Research studies often contradict each other and findings are difficult to reproduce as methodologies differ vastly. Some researchers study the effects of wine, while others examine the effects of beer or other alcoholic beverages, making their findings a challenge to interpret for clinicians, as most are unable to pinpoint the ingredient responsible for the results.

Should I tell my patients to start drinking if they don’t already drink? Should I tell my patients who already drink to drink more? Should I tell them to drink less? Let’s take a look at four recent studies that examine the effect of alcohol consumption on the brain.

A systematic review, published in Current Clinical Pharmacology, found that light-to-moderate drinking may decrease the risk of Alzheimer’s disease and dementia, while excessive drinking may instead increase the risk.1 Definitions of light-to-moderate drinking and excessive drinking were not provided in the study, and specific beverages remain unknown. Bottom line, if patients don’t drink, there is insufficient evidence to suggest that they should start drinking to protect against dementia.

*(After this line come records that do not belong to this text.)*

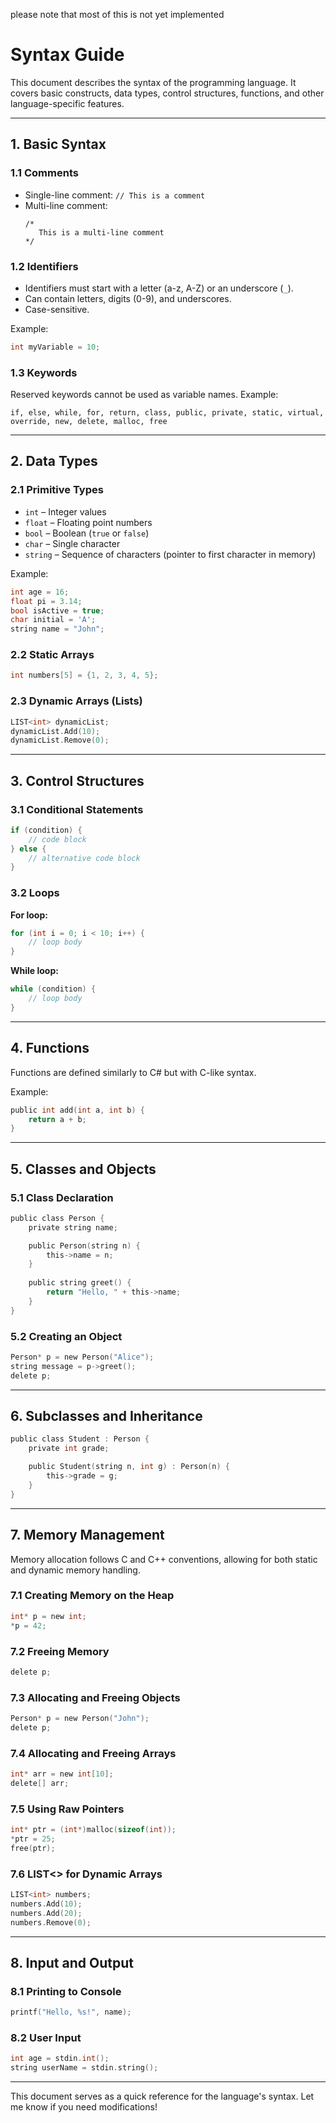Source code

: please note that most of this is not yet implemented

# Syntax Guide

This document describes the syntax of the programming language. It covers basic constructs, data types, control structures, functions, and other language-specific features.

---

## 1. Basic Syntax

### 1.1 Comments
- Single-line comment: `// This is a comment`
- Multi-line comment:
  ```
  /*
     This is a multi-line comment
  */
  ```

### 1.2 Identifiers
- Identifiers must start with a letter (a-z, A-Z) or an underscore (`_`).
- Can contain letters, digits (0-9), and underscores.
- Case-sensitive.

Example:
```c
int myVariable = 10;  
```

### 1.3 Keywords
Reserved keywords cannot be used as variable names. Example:
```
if, else, while, for, return, class, public, private, static, virtual, override, new, delete, malloc, free
```

---

## 2. Data Types

### 2.1 Primitive Types
- `int` – Integer values
- `float` – Floating point numbers
- `bool` – Boolean (`true` or `false`)
- `char` – Single character
- `string` – Sequence of characters (pointer to first character in memory)

Example:
```c
int age = 16;
float pi = 3.14;
bool isActive = true;
char initial = 'A';
string name = "John";
```

### 2.2 Static Arrays
```c
int numbers[5] = {1, 2, 3, 4, 5};
```

### 2.3 Dynamic Arrays (Lists)
```c
LIST<int> dynamicList;
dynamicList.Add(10);
dynamicList.Remove(0);
```

---

## 3. Control Structures

### 3.1 Conditional Statements
```c
if (condition) {
    // code block
} else {
    // alternative code block
}
```

### 3.2 Loops
**For loop:**
```c
for (int i = 0; i < 10; i++) {
    // loop body
} 
```

**While loop:**
```c
while (condition) {
    // loop body
}
```

---

## 4. Functions
Functions are defined similarly to C# but with C-like syntax.

Example:
```c
public int add(int a, int b) {
    return a + b;
}
```

---

## 5. Classes and Objects

### 5.1 Class Declaration
```c
public class Person {
    private string name;

    public Person(string n) {
        this->name = n;
    }
    
    public string greet() {
        return "Hello, " + this->name;
    }
}
```

### 5.2 Creating an Object
```c
Person* p = new Person("Alice");
string message = p->greet();
delete p;
```

---

## 6. Subclasses and Inheritance
```c
public class Student : Person {
    private int grade;

    public Student(string n, int g) : Person(n) {
        this->grade = g;
    }
}
```

---

## 7. Memory Management
Memory allocation follows C and C++ conventions, allowing for both static and dynamic memory handling.

### 7.1 Creating Memory on the Heap
```c
int* p = new int;
*p = 42;
```

### 7.2 Freeing Memory
```c
delete p;
```

### 7.3 Allocating and Freeing Objects
```c
Person* p = new Person("John");
delete p;
```

### 7.4 Allocating and Freeing Arrays
```c
int* arr = new int[10];
delete[] arr;
```

### 7.5 Using Raw Pointers
```c
int* ptr = (int*)malloc(sizeof(int));
*ptr = 25;
free(ptr);
```

### 7.6 LIST<> for Dynamic Arrays
```c
LIST<int> numbers;
numbers.Add(10);
numbers.Add(20);
numbers.Remove(0);
```

---

## 8. Input and Output
### 8.1 Printing to Console
```c
printf("Hello, %s!", name);
```

### 8.2 User Input
```c
int age = stdin.int();
string userName = stdin.string();
```

---

This document serves as a quick reference for the language's syntax. Let me know if you need modifications!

A more recent study investigated the alcohol type and consumption. The analysis indicated the risk of dementia and Alzheimer’s was highest in patients that surpassed 23 drinks per week, or 38 Gm per day. Modest alcohol consumption, defined as ≤ 12.5 Gm per day, was associated with a reduced risk of dementia, with 6 Gm a day conferring an even lower risk. The risk reduction effect was greatest in patients under 60 years of age, and wine was the drink of choice.2

Another study, published in Alcoholism, Clinical and Experimental Research, investigated the association between the consumption of beer and amyloid beta aggregation in the brain. Interestingly enough, beer drinking was associated with a lower extent of amyloid beta aggregation, a statistically significant finding (p=0.02).3 But is it enough to hit the pint? Not really, the authors themselves said no.

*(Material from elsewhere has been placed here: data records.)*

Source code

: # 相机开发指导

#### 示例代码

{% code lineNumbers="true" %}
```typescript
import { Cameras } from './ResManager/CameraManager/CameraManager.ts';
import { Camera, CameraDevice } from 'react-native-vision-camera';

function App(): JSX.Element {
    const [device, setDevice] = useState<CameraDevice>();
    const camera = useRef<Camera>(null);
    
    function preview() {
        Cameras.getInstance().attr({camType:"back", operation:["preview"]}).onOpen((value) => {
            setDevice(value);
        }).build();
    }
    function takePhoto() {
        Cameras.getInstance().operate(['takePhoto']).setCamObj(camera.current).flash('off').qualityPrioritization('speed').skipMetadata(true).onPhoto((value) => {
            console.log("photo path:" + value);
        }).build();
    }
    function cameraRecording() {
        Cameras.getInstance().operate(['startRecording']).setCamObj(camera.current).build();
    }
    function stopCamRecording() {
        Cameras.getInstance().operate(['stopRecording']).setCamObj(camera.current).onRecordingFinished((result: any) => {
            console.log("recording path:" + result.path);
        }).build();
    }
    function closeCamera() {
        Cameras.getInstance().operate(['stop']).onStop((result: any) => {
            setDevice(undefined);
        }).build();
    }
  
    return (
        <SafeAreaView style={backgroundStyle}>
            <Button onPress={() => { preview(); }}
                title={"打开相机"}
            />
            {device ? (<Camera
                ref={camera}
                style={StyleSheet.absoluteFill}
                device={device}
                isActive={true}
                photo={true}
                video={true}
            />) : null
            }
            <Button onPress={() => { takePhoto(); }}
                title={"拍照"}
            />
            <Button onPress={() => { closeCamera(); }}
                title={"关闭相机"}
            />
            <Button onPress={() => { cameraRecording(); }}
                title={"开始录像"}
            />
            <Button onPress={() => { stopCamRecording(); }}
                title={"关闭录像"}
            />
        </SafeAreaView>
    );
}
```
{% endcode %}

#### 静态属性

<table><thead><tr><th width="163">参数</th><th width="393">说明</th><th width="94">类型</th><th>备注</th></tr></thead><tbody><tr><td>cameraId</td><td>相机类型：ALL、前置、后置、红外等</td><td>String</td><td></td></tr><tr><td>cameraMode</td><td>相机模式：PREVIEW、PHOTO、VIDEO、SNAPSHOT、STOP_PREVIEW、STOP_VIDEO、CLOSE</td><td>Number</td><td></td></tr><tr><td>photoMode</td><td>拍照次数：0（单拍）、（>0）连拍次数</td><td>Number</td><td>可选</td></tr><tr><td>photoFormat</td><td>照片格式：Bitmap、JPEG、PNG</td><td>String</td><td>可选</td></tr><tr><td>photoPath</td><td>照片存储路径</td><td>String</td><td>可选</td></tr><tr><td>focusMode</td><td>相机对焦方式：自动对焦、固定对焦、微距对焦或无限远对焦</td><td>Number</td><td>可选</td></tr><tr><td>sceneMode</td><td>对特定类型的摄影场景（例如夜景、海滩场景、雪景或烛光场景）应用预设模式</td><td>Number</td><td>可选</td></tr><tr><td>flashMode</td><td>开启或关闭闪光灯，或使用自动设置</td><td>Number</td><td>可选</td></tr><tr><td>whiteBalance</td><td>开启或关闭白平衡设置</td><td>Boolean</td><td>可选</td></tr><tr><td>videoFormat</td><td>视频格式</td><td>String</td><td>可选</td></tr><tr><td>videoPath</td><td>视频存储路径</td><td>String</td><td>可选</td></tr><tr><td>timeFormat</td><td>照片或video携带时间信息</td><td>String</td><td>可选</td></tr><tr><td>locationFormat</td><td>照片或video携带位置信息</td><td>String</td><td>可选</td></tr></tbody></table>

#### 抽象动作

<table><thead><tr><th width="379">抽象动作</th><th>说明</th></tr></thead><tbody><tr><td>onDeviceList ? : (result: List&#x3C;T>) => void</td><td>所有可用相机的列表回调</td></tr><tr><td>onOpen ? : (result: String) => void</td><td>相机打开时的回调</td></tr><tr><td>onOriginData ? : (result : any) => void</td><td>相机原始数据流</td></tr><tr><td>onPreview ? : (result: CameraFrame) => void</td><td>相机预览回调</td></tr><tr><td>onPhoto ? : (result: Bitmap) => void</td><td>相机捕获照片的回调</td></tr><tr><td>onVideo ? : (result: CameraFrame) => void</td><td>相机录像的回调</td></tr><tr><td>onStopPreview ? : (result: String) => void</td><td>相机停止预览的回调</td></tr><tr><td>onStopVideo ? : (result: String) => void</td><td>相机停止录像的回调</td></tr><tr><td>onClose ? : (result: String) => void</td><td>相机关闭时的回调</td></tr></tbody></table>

Most recently, a study investigated the effects of alcohol on the central nervous system, more specifically, the brain metabolite clearance system (glymphatic function) in mice. They found that 0.5 Gm/kg ethanol exposure increased glymphatic function, whereas 1.5 Gm/kg ethanol exposure suppressed glymphatic function.4 Glymphatic function suppression has been considered a contributing factor to the higher risk of dementia observed in heavy drinkers.

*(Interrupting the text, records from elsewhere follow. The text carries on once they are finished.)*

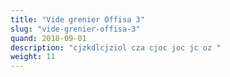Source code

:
 ```yaml
---
title: "Vide grenier Offisa 3"
slug: "vide-grenier-offisa-3"
quand: 2018-09-01
description: "cjzkdlcjziol cza cjoc joc jc oz "
weight: 11
---
```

What to tell our patients?

So far evidence points to the old adage, “all excesses are bad.” For patients who don’t drink, none of the evidence suggests they start. For patients who do drink, delve deeper into how much they are really drinking and get more precise answers beyond the usual, “I only drink socially,” or many patients’ favorite, “I only drink one glass a day.” Share with them current evidence that points towards drinking in moderation for the potential of benefit, but definitely to reduce the risk of harm and prolong their health.

References

  1. Ilomaki, J., Jokanovic, N., Tan, E.C., & Lonnroos, E. (2015). Alcohol consumption, dementia and cognitive decline: an overview of systematic reviews. Current Clinical Pharmacology, 10(3), 204-212.
  2. Xu, W., Wang, H., Wan, Y., Tan, C., Li, J., Tan, L., & Yu, J.T. (2017). Alcohol consumption and dementia risk: a dose-response meta-analysis of prospective studies. European Journal of Epidemiology, 32(1), 31-42.
  3. Kok, E.H., Karppinen, T.T., Luoto, T., Alafuzoff, I., & Karhunen, P.J. (2016). Beer drinking associates with lower burden of amyloid beta aggregation in the brain: Helsinki sudden death series. Alcoholism, Clinical and Experimental Research, 40(7), 1473-1478. doi: 10.1111/acer.13102.
  4. Lundgaard, I., Wang, W., Eberhardt, A., Vinitsky, H.S., Reeves, B.C., Peng, S., Lou, N., Hussain, R., & Nedergaard, M. (2018). Beneficial effects of low alcohol exposure, but adverse effects of high alcohol intake on glymphatic function. Scientific Reports, 8(1), 2246. doi: 10.1038/s41598-018-20424-y.